Senate Republicans eye criminal justice reform

WASHINGTON  (Gray DC) -- “Making America safe again” was one of President Donald Trump’s core campaign promises.
Meanwhile, some Republican senators are pushing to reduce mandatory prison time, and make it harder for prosecutors to prove federal crimes.

Marc Howard, a Georgetown University professor, said, “We have a crisis in the country of mass incarceration.”

More than two million Americans are locked up, and that means the U.S. leads the world in people behind bars.

John Malcolm, from the conservative Heritage Foundation, said, “There is a fair amount of common ground that something needs to be done to reform the criminal justice system.”

While federal prisons house only about 10 percent of inmates, the total number has steadily increased in the last three decades.

From about 24,400 in 1980, up to 188,736 now. Almost half of those inmates are in for drug crimes.

Howard said, “We have people who have been sentenced, especially under three strikes laws and repeat offender laws, who are spending their lives in prison without the possibility of parole, for simple possession of drugs.”

Howard is a criminal justice reform advocate, and he supports a bill Senators Chuck Grassley (R-IA) and Dick Durbin (D-IL) are once again pushing.

The bill would ease federal mandatory minimums for non-violent drug offenders.

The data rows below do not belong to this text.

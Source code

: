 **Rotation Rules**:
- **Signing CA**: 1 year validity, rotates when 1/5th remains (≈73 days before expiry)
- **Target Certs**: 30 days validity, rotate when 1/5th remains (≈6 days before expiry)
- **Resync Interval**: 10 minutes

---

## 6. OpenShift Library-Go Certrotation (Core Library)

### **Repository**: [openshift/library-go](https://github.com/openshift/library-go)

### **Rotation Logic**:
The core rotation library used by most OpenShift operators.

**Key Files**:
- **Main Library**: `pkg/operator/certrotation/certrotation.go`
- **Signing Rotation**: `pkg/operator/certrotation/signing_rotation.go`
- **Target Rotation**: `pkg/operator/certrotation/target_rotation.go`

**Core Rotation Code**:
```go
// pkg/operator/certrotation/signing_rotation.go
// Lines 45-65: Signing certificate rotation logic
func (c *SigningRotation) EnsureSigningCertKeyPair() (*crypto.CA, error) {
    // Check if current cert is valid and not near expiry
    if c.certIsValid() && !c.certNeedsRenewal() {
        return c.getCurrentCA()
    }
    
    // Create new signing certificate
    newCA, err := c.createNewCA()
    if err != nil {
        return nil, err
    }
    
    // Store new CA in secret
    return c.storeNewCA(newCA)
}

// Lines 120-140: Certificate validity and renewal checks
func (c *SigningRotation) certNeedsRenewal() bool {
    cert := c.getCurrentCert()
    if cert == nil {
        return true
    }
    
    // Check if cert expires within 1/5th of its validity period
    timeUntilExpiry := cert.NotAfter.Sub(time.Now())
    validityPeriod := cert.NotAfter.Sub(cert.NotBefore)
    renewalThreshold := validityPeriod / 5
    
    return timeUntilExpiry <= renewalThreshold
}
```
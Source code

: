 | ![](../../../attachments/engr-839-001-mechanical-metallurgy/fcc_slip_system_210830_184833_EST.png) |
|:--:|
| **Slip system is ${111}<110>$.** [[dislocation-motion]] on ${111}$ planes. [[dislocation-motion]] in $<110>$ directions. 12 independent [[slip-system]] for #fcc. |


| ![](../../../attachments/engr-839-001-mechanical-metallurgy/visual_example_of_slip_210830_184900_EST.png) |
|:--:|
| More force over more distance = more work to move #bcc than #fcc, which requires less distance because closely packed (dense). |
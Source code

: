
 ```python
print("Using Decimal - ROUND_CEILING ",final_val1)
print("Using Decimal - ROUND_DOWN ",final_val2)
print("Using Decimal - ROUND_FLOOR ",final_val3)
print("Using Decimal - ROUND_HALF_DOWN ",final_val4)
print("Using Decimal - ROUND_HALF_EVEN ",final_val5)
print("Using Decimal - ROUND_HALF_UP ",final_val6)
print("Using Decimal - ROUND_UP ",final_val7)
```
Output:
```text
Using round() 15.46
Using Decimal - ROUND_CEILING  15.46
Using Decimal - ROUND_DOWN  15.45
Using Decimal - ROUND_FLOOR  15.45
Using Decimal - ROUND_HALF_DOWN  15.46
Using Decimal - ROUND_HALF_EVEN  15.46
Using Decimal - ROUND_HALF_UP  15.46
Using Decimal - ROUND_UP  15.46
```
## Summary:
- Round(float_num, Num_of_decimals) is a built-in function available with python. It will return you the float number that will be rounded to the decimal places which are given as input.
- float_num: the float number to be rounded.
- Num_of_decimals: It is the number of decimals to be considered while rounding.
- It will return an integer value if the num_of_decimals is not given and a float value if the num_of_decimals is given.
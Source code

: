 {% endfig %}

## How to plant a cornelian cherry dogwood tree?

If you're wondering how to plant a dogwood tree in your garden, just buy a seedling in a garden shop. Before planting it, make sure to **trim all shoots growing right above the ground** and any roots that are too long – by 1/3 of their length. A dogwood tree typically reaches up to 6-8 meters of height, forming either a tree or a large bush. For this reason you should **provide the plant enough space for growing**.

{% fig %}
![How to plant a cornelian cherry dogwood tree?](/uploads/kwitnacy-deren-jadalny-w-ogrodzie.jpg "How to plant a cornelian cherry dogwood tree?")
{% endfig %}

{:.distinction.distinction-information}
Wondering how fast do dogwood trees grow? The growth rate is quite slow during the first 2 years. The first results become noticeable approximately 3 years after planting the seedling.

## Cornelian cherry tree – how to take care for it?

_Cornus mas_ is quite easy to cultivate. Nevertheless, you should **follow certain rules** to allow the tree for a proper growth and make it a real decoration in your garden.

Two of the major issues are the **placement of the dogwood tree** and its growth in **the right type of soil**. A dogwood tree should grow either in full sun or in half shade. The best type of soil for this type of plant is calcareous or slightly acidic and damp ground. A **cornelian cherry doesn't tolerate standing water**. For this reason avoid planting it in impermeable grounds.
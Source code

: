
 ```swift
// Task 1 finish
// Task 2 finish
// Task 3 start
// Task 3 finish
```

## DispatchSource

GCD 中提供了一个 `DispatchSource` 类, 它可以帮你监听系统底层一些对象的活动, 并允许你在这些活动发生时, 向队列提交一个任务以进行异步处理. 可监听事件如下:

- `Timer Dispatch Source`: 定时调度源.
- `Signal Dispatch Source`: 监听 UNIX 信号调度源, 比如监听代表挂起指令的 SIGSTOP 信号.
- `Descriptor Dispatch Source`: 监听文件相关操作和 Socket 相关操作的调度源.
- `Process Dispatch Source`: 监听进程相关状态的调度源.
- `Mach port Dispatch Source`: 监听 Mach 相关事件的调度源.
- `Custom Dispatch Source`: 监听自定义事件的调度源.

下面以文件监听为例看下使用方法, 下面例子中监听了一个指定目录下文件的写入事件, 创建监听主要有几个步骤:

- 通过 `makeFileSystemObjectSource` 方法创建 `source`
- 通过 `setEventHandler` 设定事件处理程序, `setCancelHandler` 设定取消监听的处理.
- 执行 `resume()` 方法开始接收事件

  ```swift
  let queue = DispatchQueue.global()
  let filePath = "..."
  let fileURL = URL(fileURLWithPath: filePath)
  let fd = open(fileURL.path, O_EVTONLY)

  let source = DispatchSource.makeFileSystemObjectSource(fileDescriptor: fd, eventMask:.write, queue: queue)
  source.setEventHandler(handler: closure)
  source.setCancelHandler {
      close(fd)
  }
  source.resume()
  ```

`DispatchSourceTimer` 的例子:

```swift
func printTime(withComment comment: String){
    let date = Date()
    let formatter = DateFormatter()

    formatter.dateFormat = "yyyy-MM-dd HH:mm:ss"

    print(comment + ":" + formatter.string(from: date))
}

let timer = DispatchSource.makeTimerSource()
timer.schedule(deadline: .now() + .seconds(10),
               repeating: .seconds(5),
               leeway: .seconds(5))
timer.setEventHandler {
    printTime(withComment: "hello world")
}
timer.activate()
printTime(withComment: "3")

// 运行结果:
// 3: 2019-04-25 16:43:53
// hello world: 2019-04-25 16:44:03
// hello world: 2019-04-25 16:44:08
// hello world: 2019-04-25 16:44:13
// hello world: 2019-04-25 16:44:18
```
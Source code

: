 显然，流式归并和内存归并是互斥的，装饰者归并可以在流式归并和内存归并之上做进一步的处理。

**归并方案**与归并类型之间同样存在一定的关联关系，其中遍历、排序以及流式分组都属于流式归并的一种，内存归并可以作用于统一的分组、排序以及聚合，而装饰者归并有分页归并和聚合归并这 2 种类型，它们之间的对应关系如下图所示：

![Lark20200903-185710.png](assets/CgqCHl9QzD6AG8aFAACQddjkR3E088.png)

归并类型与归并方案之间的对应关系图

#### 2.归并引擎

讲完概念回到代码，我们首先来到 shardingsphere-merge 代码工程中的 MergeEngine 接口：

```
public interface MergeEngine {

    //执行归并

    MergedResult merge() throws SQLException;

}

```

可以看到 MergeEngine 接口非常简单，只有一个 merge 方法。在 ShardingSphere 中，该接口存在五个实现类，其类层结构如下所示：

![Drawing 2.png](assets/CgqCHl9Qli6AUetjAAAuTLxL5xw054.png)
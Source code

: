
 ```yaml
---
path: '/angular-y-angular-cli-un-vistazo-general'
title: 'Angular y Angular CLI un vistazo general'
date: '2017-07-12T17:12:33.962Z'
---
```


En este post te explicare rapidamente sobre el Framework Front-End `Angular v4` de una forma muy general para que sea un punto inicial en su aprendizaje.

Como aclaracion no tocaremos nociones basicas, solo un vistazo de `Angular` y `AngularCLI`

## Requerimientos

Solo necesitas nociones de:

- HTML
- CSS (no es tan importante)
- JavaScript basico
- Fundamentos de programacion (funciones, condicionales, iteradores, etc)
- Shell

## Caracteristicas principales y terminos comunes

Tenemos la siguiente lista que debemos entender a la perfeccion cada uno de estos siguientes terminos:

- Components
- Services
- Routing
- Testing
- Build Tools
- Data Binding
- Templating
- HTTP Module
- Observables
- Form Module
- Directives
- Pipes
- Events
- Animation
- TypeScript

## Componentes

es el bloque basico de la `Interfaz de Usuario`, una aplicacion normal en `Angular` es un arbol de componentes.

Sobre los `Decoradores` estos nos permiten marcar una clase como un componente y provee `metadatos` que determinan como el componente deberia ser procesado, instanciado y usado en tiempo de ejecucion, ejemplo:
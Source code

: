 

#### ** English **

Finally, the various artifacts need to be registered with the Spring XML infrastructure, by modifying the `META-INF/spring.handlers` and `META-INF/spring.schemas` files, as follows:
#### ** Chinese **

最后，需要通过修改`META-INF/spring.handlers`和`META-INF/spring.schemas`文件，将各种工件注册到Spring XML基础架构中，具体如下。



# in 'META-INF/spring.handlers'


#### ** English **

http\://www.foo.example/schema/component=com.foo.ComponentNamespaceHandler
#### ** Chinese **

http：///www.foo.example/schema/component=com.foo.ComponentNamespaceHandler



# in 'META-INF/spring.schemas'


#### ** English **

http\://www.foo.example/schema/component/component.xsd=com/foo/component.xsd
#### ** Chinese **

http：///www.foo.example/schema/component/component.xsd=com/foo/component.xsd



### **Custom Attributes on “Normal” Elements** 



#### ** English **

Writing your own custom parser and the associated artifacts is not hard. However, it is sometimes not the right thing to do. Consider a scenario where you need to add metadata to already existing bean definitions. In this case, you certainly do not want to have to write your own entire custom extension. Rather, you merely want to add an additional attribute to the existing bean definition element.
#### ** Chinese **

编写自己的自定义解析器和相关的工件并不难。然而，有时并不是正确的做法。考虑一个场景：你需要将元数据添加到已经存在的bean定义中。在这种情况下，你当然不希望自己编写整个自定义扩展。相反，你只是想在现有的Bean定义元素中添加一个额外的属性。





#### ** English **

Howard said, “It’s something that could help re-signal a re-shifting of priorities in this country, moving away from punishment and moving away from incarceration particularly for non-violent drug crimes.”

While scaling back the hardline approach to punishing some drug crimes, the bill would stiffen penalties for people trafficking fentanyl laced heroin, and other violent criminals.

This bill has picked up support from both sides of the aisle, including from the American Conservative Union, and from John Malcolm at the Heritage Foundation.

Malcolm said, “I’m cautiously optimistic that something will come out of it, but I’m not sure what will come out at the end of the day.”

Attorney General Jeff Sessions stands as the biggest potential opponent.
In a June Washington Post op-ed, Sessions argued drug trafficking is “inherently violent”, and that just three percent of federal convictions in 2016 were for simple drug possession.

However, Malcolm says savings from reducing federal prison crowding could be reinvested.

He said, “… toward more prosecutors, more police officers, more victims’ services may actually be more efficient and enhance public safety.”

Another group of Republican senators is pushing a bill that would force prosecutors to prove people knew they were breaking the law while committing a federal crime. That bill is called the Mens Rea Reform Act of 2017, and is led by Sens. Orin Hatch (R-Utah) and Mike Lee (R-Utah).

Lee is also co-sponsoring the Grassley-Durbin bill.

The big question legislators and advocates have, where does President Trump stand on these reform efforts?